##### SOURCE MATERIAL #####
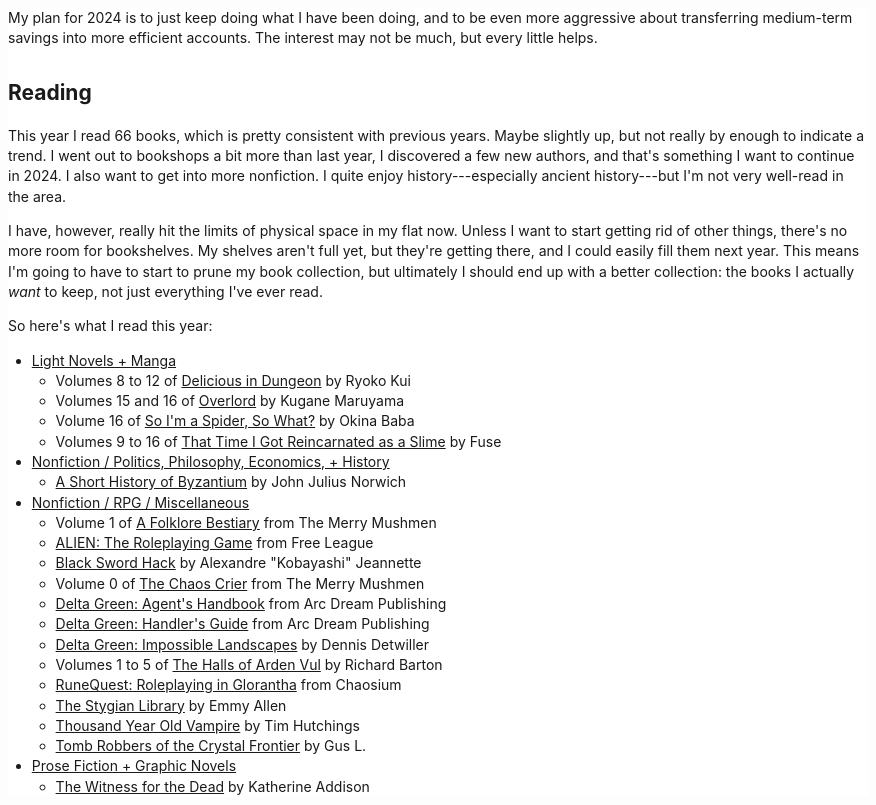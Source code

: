 My plan for 2024 is to just keep doing what I have been doing, and to be even
more aggressive about transferring medium-term savings into more efficient
accounts.  The interest may not be much, but every little helps.


## Reading

This year I read 66 books, which is pretty consistent with previous years.
Maybe slightly up, but not really by enough to indicate a trend.  I went out to
bookshops a bit more than last year, I discovered a few new authors, and that's
something I want to continue in 2024.  I also want to get into more nonfiction.
I quite enjoy history---especially ancient history---but I'm not very well-read
in the area.

I have, however, really hit the limits of physical space in my flat now.  Unless
I want to start getting rid of other things, there's no more room for
bookshelves.  My shelves aren't full yet, but they're getting there, and I could
easily fill them next year.  This means I'm going to have to start to prune my
book collection, but ultimately I should end up with a better collection: the
books I actually *want* to keep, not just everything I've ever read.

So here's what I read this year:

- [Light Novels + Manga](https://bookdb.barrucadu.co.uk/search?category=a3bbb1c6-5ff8-4ddf-81f4-820593a2a5ff)
  - Volumes 8 to 12 of [Delicious in Dungeon](https://en.wikipedia.org/wiki/Delicious_in_Dungeon) by Ryoko Kui
  - Volumes 15 and 16 of [Overlord](https://en.wikipedia.org/wiki/Overlord_(novel_series)) by Kugane Maruyama
  - Volume 16 of [So I'm a Spider, So What?](https://en.wikipedia.org/wiki/So_I%27m_a_Spider,_So_What%3F) by Okina Baba
  - Volumes 9 to 16 of [That Time I Got Reincarnated as a Slime](https://en.wikipedia.org/wiki/That_Time_I_Got_Reincarnated_as_a_Slime) by Fuse
- [Nonfiction / Politics, Philosophy, Economics, + History](https://bookdb.barrucadu.co.uk/search?category=ac4706f3-54c3-4e6d-a72d-85321d9dcd72)
  - [A Short History of Byzantium](https://en.wikipedia.org/wiki/A_Short_History_of_Byzantium) by John Julius Norwich
- [Nonfiction / RPG / Miscellaneous](https://bookdb.barrucadu.co.uk/search?category=70196ec9-dd61-4241-afc9-dd6be7be30a6)
  - Volume 1 of [A Folklore Bestiary](https://www.themerrymushmen.com/product/a-folklore-bestiary-for-old-school-essentials-tmm/) from The Merry Mushmen
  - [ALIEN: The Roleplaying Game](https://freeleaguepublishing.com/games/alien/) from Free League
  - [Black Sword Hack](https://www.themerrymushmen.com/product/black-sword-hack-ultimate-chaos-edition/) by Alexandre "Kobayashi" Jeannette
  - Volume 0 of [The Chaos Crier](https://www.themerrymushmen.com/product/the-chaos-crier-0/) from The Merry Mushmen
  - [Delta Green: Agent's Handbook](https://shop.arcdream.com/products/delta-green-agents-handbook) from Arc Dream Publishing
  - [Delta Green: Handler's Guide](https://shop.arcdream.com/collections/role-playing-games/products/delta-green-handlers-guide-hardback) from Arc Dream Publishing
  - [Delta Green: Impossible Landscapes](https://shop.arcdream.com/products/delta-green-impossible-landscapes) by Dennis Detwiller
  - Volumes 1 to 5 of [The Halls of Arden Vul](https://www.drivethrurpg.com/product/307320/The-Halls-of-Arden-Vul-Complete) by Richard Barton
  - [RuneQuest: Roleplaying in Glorantha](https://www.chaosium.com/runequest-roleplaying-in-glorantha-hardcover/) from Chaosium
  - [The Stygian Library](https://www.drivethrurpg.com/product/257113/The-Stygian-Library) by Emmy Allen
  - [Thousand Year Old Vampire](https://thousandyearoldvampire.com/) by Tim Hutchings
  - [Tomb Robbers of the Crystal Frontier](https://www.drivethrurpg.com/product/357799/Tomb-Robbers-of-the-Crystal-Frontier) by Gus L.
- [Prose Fiction + Graphic Novels](https://bookdb.barrucadu.co.uk/search?category=590ac55d-0644-4a71-b902-587faa5b03d9)
  - [The Witness for the Dead](https://en.wikipedia.org/wiki/The_Witness_for_the_Dead) by Katherine Addison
#####
◆ **ABOUT THIS TASK**:
Within the material above, the line with "in the area." opens the range and the line with "- [Nonfiction / Politics, Philosophy, Economics, +" closes it; reproduce that range word for word.

◆ **ANSWER SECTION**:
in the area.

I have, however, really hit the limits of physical space in my flat now.  Unless
I want to start getting rid of other things, there's no more room for
bookshelves.  My shelves aren't full yet, but they're getting there, and I could
easily fill them next year.  This means I'm going to have to start to prune my
book collection, but ultimately I should end up with a better collection: the
books I actually *want* to keep, not just everything I've ever read.

So here's what I read this year:

- [Light Novels + Manga](https://bookdb.barrucadu.co.uk/search?category=a3bbb1c6-5ff8-4ddf-81f4-820593a2a5ff)
  - Volumes 8 to 12 of [Delicious in Dungeon](https://en.wikipedia.org/wiki/Delicious_in_Dungeon) by Ryoko Kui
  - Volumes 15 and 16 of [Overlord](https://en.wikipedia.org/wiki/Overlord_(novel_series)) by Kugane Maruyama
  - Volume 16 of [So I'm a Spider, So What?](https://en.wikipedia.org/wiki/So_I%27m_a_Spider,_So_What%3F) by Okina Baba
  - Volumes 9 to 16 of [That Time I Got Reincarnated as a Slime](https://en.wikipedia.org/wiki/That_Time_I_Got_Reincarnated_as_a_Slime) by Fuse
- [Nonfiction / Politics, Philosophy, Economics, + History](https://bookdb.barrucadu.co.uk/search?category=ac4706f3-54c3-4e6d-a72d-85321d9dcd72)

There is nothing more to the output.